🤖 AI Summary
Existing visual/visual-language affect recognition benchmarks suffer from three critical limitations: (1) a narrow affective spectrum—incapable of capturing nuanced states such as bitterness or euphoria; (2) ambiguous inter-class boundaries—e.g., shame vs. embarrassment; and (3) severe data biases—including pervasive facial occlusion and insufficient demographic diversity. To address these, we introduce EmoNet Face—the first high-fidelity, fine-grained affect recognition benchmark tailored for synthetic images. Our approach comprises: (i) a cognitively grounded 40-category affect taxonomy ensuring perceptual discriminability; (ii) controllable face modeling to generate large-scale, fully visible, demographically balanced AI-rendered faces; and (iii) a multi-expert collaborative annotation protocol coupled with fairness-aware data balancing. We release three complementary sub-datasets and the EmpathicInsight-Face model, which achieves human-expert-level annotation consistency on EmoNet Face (Cohen’s κ = 0.89).
📝 Abstract
Effective human-AI interaction relies on AI's ability to accurately perceive and interpret human emotions.
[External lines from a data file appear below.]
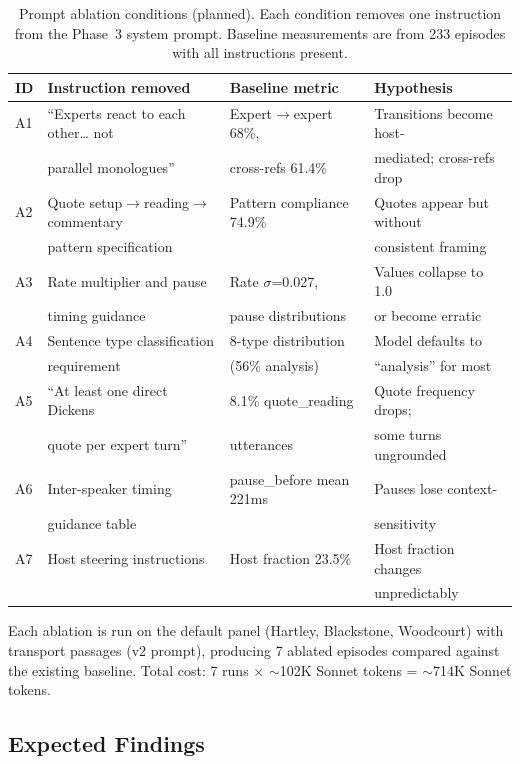 \documentclass[final]{clv2025}
\begin{document}
\begin{table}[t]
\caption{Prompt ablation conditions (planned).  Each condition removes
  one instruction from the Phase~3 system prompt.  Baseline
  measurements are from 233 episodes with all instructions present.}
\label{tab:ablation}
\begin{tabular}{llll}
\toprule
ID & Instruction removed & Baseline metric & Hypothesis \\
\midrule
A1 & ``Experts react to each other\ldots{} not & Expert$\to$expert 68\%,
  & Transitions become host- \\
   & \quad parallel monologues'' & cross-refs 61.4\%
  & \quad mediated; cross-refs drop \\
A2 & Quote setup$\to$reading$\to$commentary & Pattern compliance 74.9\%
  & Quotes appear but without \\
   & \quad pattern specification & & \quad consistent framing \\
A3 & Rate multiplier and pause & Rate $\sigma$=0.027,
  & Values collapse to 1.0 \\
   & \quad timing guidance & pause distributions
  & \quad or become erratic \\
A4 & Sentence type classification & 8-type distribution
  & Model defaults to \\
   & \quad requirement & (56\% analysis)
  & \quad ``analysis'' for most \\
A5 & ``At least one direct Dickens & 8.1\% quote\_reading
  & Quote frequency drops; \\
   & \quad quote per expert turn'' & utterances
  & \quad some turns ungrounded \\
A6 & Inter-speaker timing & pause\_before mean 221ms
  & Pauses lose context- \\
   & \quad guidance table & & \quad sensitivity \\
A7 & Host steering instructions & Host fraction 23.5\%
  & Host fraction changes \\
   & & & \quad unpredictably \\
\bottomrule
\end{tabular}
\end{table}

Each ablation is run on the default panel (Hartley, Blackstone,
Woodcourt) with transport passages (v2 prompt), producing 7 ablated
episodes compared against the existing baseline.  Total cost: 7 runs
$\times$ $\sim$102K Sonnet tokens = $\sim$714K Sonnet tokens.

\subsection{Expected Findings}
\end{document}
Current benchmarks for vision and vision-language models are severely limited, offering a narrow emotional spectrum that overlooks nuanced states (e.g., bitterness, intoxication) and fails to distinguish subtle differences between related feelings (e.g., shame vs. embarrassment). Existing datasets also often use uncontrolled imagery with occluded faces and lack demographic diversity, risking significant bias. To address these critical gaps, we introduce EmoNet Face, a comprehensive benchmark suite. EmoNet Face features: (1) A novel 40-category emotion taxonomy, meticulously derived from foundational research to capture finer details of human emotional experiences. (2) Three large-scale, AI-generated datasets (EmoNet HQ, Binary, and Big) with explicit, full-face expressions and controlled demographic balance across ethnicity, age, and gender. (3) Rigorous, multi-expert annotations for training and high-fidelity evaluation. (4) We built EmpathicInsight-Face, a model achieving human-expert-level performance on our benchmark. The publicly released EmoNet Face suite - taxonomy, datasets, and model - provides a robust foundation for developing and evaluating AI systems with a deeper understanding of human emotions.